Honeypot v2: design notes · Peter Bassill

I have been running my small honeypot for nearly a year. It has been useful — about 4,000 logged interactions, a few interesting captures — but it is a low-interaction honeypot. It emulates services well enough to be probed, not well enough to be compromised. The data it generates is breadth, not depth.

After a year of the Honeynet conversation and a lot of reading, I am rebuilding. The new design is high-interaction: a real machine, with real services, that I am willing to let attackers actually compromise. The hard problems are containment, observation, and not breaking the law accidentally.

This post is the design notes. The actual build is the next two months of evenings.

What the new honeypot is supposed to do

The goal is to capture post-compromise attacker behaviour. Not the scan-and-probe traffic that hits anything on the public internet, but the activity of an attacker who has actually got a shell and is doing something with it.

This kind of data is rare. It is also enormously valuable: it shows what real attackers do once inside. The defensive implications are large — if you know the typical post-compromise sequence, you know what indicators to look for in your own logs.

Low-interaction honeypots cannot generate this data. The attacker never gets in.

The architectural choices

The key decisions, with the trade-offs I have considered.

Real OS, real services, real shell. The honeypot host runs a real Linux installation with a real shell. An attacker who exploits it gets actual root, runs actual commands, sees actual file system contents. The realism is what produces the data.

This means the honeypot is, by design, susceptible to compromise. That is the whole point. The trade-off is that everything below the host operating system has to be the containment.

Network-level containment. The honeypot sits behind a hardened firewall — a separate machine running OpenBSD — that mediates all traffic to and from the honeypot.

The firewall's policy is restrictive in the outbound direction. The attacker, having compromised the honeypot, cannot use it as a launching pad for attacks against other targets. Specifically:

No outbound connections to arbitrary destinations. Only the small set needed for plausible operation (a DNS resolver, possibly NTP, a single decoy mail relay).
No raw sockets out (preventing flood-style attacks).
Strict per-source-IP rate limiting on outbound.
Logging at the firewall of every packet to and from the honeypot.

The honeypot can pretend it has internet access. Specific sites it might want to fetch from will be transparently redirected to a controlled fake server, or refused with a plausible error.

This is the part that takes the most engineering. Getting it right is the difference between a useful research tool and an unwitting attack platform.

Observation at multiple layers. The honeypot is observed from outside, not from inside.

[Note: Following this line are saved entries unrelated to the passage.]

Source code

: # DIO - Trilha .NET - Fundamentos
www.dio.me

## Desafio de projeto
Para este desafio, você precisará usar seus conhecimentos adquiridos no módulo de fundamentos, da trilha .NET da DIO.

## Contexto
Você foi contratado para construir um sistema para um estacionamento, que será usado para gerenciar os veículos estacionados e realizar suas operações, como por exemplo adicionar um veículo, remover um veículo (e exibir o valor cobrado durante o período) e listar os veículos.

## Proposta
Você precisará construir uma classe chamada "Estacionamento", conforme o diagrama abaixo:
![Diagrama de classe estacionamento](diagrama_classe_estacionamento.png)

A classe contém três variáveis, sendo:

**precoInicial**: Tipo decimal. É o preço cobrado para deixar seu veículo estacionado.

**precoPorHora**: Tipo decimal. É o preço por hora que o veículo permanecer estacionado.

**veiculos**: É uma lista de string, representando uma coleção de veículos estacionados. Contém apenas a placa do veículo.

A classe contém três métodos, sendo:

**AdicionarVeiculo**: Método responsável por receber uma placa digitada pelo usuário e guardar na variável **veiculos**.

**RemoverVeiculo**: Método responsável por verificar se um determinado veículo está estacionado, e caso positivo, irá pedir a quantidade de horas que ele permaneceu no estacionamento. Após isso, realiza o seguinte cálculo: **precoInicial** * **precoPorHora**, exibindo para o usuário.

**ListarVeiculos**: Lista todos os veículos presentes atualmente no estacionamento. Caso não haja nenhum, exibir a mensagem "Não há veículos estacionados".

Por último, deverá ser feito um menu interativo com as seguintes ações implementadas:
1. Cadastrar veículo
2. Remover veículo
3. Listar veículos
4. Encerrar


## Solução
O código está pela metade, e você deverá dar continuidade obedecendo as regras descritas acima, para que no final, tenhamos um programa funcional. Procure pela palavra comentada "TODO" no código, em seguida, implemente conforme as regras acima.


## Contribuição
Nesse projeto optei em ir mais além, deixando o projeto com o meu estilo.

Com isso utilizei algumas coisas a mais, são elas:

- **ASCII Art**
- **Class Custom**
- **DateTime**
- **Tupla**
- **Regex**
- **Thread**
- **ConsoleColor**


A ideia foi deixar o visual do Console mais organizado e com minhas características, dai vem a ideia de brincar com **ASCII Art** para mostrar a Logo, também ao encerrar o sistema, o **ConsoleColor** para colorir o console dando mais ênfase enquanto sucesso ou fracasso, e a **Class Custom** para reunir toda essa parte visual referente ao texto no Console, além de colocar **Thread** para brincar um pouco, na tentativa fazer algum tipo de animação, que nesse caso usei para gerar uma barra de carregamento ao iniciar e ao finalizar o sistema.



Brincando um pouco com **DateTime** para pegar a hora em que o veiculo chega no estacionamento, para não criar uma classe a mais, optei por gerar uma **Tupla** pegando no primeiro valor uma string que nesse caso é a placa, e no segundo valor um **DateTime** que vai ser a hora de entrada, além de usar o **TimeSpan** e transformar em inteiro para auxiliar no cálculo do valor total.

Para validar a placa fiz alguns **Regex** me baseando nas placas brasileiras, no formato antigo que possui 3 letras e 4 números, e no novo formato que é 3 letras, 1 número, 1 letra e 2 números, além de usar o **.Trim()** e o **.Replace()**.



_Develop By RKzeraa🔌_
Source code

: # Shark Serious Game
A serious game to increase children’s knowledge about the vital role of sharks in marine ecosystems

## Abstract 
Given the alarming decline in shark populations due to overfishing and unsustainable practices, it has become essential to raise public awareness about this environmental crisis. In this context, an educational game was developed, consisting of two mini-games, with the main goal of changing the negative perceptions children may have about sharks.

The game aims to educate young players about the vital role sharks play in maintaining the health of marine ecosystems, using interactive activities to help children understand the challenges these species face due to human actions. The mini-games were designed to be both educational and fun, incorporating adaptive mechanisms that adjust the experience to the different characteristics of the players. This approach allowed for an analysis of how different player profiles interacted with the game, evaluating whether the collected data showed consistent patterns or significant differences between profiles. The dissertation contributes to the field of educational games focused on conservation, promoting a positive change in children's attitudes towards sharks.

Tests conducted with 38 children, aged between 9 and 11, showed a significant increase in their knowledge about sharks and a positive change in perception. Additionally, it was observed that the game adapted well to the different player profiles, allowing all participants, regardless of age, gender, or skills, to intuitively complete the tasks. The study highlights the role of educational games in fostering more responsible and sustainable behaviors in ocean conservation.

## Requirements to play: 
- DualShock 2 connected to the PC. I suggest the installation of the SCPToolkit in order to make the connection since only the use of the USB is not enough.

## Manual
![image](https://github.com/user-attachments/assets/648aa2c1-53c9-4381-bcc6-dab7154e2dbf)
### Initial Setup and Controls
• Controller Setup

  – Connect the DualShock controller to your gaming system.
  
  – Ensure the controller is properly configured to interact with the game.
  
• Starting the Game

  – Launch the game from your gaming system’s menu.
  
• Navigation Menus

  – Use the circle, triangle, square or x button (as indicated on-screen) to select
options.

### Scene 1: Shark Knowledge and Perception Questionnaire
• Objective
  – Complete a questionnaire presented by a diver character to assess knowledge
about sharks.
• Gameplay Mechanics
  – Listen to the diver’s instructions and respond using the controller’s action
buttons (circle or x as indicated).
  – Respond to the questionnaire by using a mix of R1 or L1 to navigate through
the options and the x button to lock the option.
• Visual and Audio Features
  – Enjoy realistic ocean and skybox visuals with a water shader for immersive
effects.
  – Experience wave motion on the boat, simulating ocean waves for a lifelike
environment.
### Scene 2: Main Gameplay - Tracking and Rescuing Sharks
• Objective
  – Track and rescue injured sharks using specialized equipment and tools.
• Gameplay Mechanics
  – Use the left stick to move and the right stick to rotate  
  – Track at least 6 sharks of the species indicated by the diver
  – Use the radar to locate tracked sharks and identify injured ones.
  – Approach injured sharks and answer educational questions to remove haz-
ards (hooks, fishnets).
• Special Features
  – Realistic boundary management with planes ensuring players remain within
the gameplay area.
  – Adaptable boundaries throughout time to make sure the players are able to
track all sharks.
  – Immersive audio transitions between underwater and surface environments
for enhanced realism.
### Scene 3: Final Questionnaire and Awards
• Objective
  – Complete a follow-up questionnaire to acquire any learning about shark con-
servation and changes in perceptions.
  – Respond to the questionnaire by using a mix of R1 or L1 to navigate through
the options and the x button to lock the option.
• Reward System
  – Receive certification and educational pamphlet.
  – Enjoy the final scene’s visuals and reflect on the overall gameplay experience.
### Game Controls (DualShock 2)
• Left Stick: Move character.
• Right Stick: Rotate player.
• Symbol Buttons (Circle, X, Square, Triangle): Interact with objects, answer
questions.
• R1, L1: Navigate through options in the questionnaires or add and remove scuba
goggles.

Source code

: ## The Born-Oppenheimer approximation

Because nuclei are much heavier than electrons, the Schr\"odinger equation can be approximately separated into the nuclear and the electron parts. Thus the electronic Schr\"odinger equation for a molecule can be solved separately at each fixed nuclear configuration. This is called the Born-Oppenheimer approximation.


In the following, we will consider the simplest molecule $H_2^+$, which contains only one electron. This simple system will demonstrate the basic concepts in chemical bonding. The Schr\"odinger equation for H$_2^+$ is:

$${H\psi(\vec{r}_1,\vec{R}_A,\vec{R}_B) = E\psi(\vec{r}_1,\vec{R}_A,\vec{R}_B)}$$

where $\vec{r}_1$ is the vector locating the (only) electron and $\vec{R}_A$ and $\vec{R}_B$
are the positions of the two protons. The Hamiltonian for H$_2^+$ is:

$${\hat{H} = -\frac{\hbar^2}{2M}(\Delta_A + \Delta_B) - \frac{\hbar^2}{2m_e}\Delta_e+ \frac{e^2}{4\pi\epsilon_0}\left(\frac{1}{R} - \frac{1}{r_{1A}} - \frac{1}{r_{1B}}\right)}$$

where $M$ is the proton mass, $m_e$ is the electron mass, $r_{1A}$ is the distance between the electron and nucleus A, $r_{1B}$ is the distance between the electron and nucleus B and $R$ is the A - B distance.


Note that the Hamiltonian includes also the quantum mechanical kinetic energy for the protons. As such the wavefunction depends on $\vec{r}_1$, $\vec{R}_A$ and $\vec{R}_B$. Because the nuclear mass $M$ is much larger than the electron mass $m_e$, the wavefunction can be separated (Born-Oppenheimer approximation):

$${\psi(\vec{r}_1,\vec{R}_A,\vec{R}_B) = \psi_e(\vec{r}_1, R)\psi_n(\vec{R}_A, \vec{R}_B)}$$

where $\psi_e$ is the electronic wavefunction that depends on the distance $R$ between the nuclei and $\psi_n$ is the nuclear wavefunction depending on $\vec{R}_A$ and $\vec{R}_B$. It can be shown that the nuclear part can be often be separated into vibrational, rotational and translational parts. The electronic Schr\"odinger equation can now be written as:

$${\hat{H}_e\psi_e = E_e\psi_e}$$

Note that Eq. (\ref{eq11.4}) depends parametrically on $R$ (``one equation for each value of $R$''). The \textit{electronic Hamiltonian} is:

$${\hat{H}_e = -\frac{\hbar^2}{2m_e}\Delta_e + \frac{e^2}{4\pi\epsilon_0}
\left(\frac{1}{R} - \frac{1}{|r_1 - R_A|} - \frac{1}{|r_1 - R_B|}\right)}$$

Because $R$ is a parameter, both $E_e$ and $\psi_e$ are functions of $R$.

At the firewall, every packet is captured (tcpdump writing to a circular buffer of the last 24 hours). This gives me the network view of everything the attacker does.

At the OS level, the kernel is patched to log certain events to a remote syslog server. Process creation, file access, network operations. The log destination is a separate machine outside the honeypot that the attacker has no access to.

At the firmware level — and this is the most paranoid part — there is a serial console connection that records everything that goes to the system console, including kernel messages and any console-level activity, to a host the attacker cannot reach.

The principle: any record that only exists on the honeypot is potentially modifiable by the attacker. Real evidence has to live elsewhere.

Decoy services. The services running on the honeypot need to look plausibly used, not freshly installed. This means:

Real user accounts with real shell histories. The histories are constructed to look like legitimate prior use — checking mail, editing config files, etc. They do not contain anything I would not show the world.
Mail spool files with old, mundane mail — not real mail of anyone I know, but generated correspondence that looks ordinary.
A /var/log directory with weeks of plausible log data. The data is generated from a script and rotated periodically.
A web server with a small site, including a few pages that have been edited at different times.
Cron jobs that produce some background activity.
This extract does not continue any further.